In his Judgment in Re TL (Children: Disputes between Cafcass and the Guardian)  EWHC given on 4 July 2011, the President of the Family Division supported the independence of Guardians appointed to act for Children in family cases and said that in the event of disagreement with Cafcass, the views of Cafcass management would not prevail but rather the competing positions should be put before the Court for their consideration.
This was a case concerning care proceedings brought by A County Council [ACC] concerning TL. At the initial hearing ACC sought an ICO and the removal of the child. This was opposed by the parents and the Children’s Guardian. After discussion at Court ACC modified their position and agreed to TL staying at home under an Interim Supervision Order. The Guardian argued that there should be an interim care order. The Court agreed and the order was made.
Upon their return to their open plan office, the social workers were overheard by an agency worker, X talking about their concerns. X took it upon herself to email a senior manager in Cafcass urging her to look at the case.

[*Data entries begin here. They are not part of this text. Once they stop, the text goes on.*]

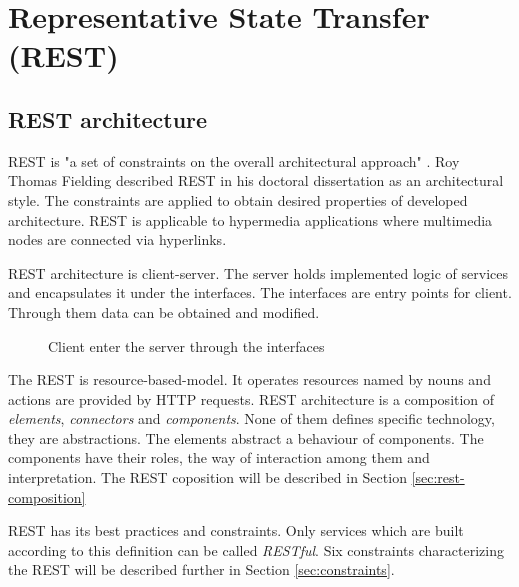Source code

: \chapter{Representative State Transfer (REST)}
\label{chap:rest}


\section{REST architecture}
\label{sec:rest-architecture}

REST is "a set of constraints on the overall architectural approach" \cite{agile-architecture}. Roy Thomas Fielding described REST in his doctoral dissertation as an architectural style. The constraints are applied to obtain desired properties of developed architecture. REST is applicable to \gls{hypermedia} applications where multimedia nodes are connected via hyperlinks.

REST architecture is client-server. The server holds implemented logic of services and encapsulates it under the interfaces. The interfaces are entry points for client. Through them data can be obtained and modified. 

\begin{figure}[htp] 
\caption{Client enter the server through the interfaces}
\label{fig:communication-through-interface}
\end{figure} 


The REST is \gls{resource-based-model}. It operates resources named by nouns and actions are provided by HTTP requests. 
REST architecture is a composition of \emph{elements}, \emph{connectors} and \emph{components}. None of them defines specific technology, they are abstractions. The elements abstract a behaviour of components. The components have their roles, the way of interaction among them and interpretation. The REST coposition will be described in Section \ref{sec:rest-composition}

REST has its best practices and constraints. Only services which are built according to this definition can be called \emph{RESTful}. Six constraints characterizing the REST will be described further in Section \ref{sec:constraints}.

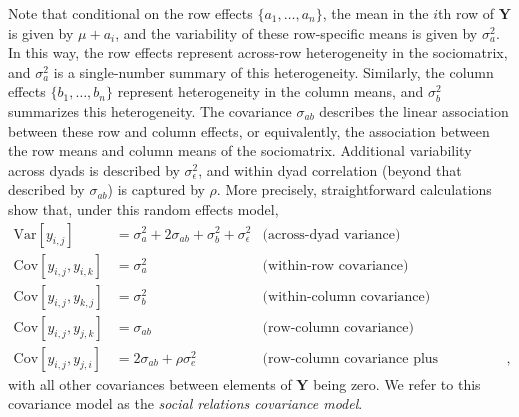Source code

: \documentclass[11pt]{article}\usepackage[]{graphicx}\usepackage[]{color}
\newcommand{\bl}[1]{{\mathbf #1}}
\newcommand{\Var}[1]{{\text{Var}}[ \ensuremath{ #1 } ]  }
\newcommand{\Cov}[1]{{\text{Cov}}[ \ensuremath{ #1 } ]  }
\begin{document}
Note that conditional on the row effects $\{a_1,\ldots, a_n\}$, 
the mean in the $i$th row of $\bl Y$ is given by $\mu+a_i$, 
and the variability of these row-specific  means is given by $\sigma^2_a$. 
In this way, the row effects represent across-row heterogeneity in the 
sociomatrix, and $\sigma_a^2$ is a single-number summary of this 
heterogeneity. 
Similarly, the column effects $\{b_1,\ldots, b_n\}$ 
represent heterogeneity in the column means, and 
$\sigma^2_b$ summarizes this heterogeneity. 
The covariance $\sigma_{ab}$ 
describes the linear association 
between 
these row and column effects, or equivalently, 
the association between the row means and column means of the sociomatrix. 
Additional variability across dyads is described by $\sigma^2_\epsilon$, 
and within dyad correlation  (beyond that 
  described by $\sigma_{ab}$) is captured by $\rho$. 
More precisely, straightforward calculations show that, 
under this random effects model, 
\begin{align} 
\Var{ y_{i,j} } &= \sigma^2_a + 2 \sigma_{ab} + \sigma^2_b + \sigma_\epsilon^2 
  & \text{(across-dyad variance)}  \label{eqn:srmcov} \\
\Cov{ y_{i,j} ,y_{i,k} } & =  \sigma_a^2  & \text{(within-row covariance)} \nonumber  \\ 
\Cov{ y_{i,j} ,y_{k,j} } & =  \sigma_b^2 & \text{(within-column covariance)}  \nonumber  \\
 \Cov{ y_{i,j} ,y_{j,k} } & =  \sigma_{ab} & \text{(row-column covariance) }    \nonumber   \\
 \Cov{ y_{i,j} ,y_{j,i} } & =  2 \sigma_{ab} + \rho \sigma^2_e & \text{(row-column covariance plus reciprocity) },  \nonumber
\end{align}
with all other covariances between elements of $\bl Y$ being zero. 
We refer to this covariance model as the \emph{social relations covariance
model}. 
\end{document}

Senior Managers in ACC and Cafcass spoke to each other and Cafcass management then wrote to the Court but not to the parents or their lawyers informing them that the recommendations of the Guardian maybe unsafe and that the Guardian had “agreed” to be de-appointed. The Court appointed a new Guardian and the matter was then listed for a further hearing at which the parents became aware for the first time what was afoot. ACC subsequently decided not to challenge the placement of TL with the parents.
In his Judgment, the President, who described the issues as both Important and difficult said that it did not seem to him that CAFCASS obeyed its own rules, “It was not for CAFCASS to replace the guardian: it was not for CAFCASS to substitute its views for those of the guardian. The guardian may have been right – she may have been wrong. It does not seem to me – although I have not, quite deliberately, made findings of fact – that CAFCASS followed a transparent procedure. Added to which, of course, it was complicit in the failure to notify the parents of what was going on.”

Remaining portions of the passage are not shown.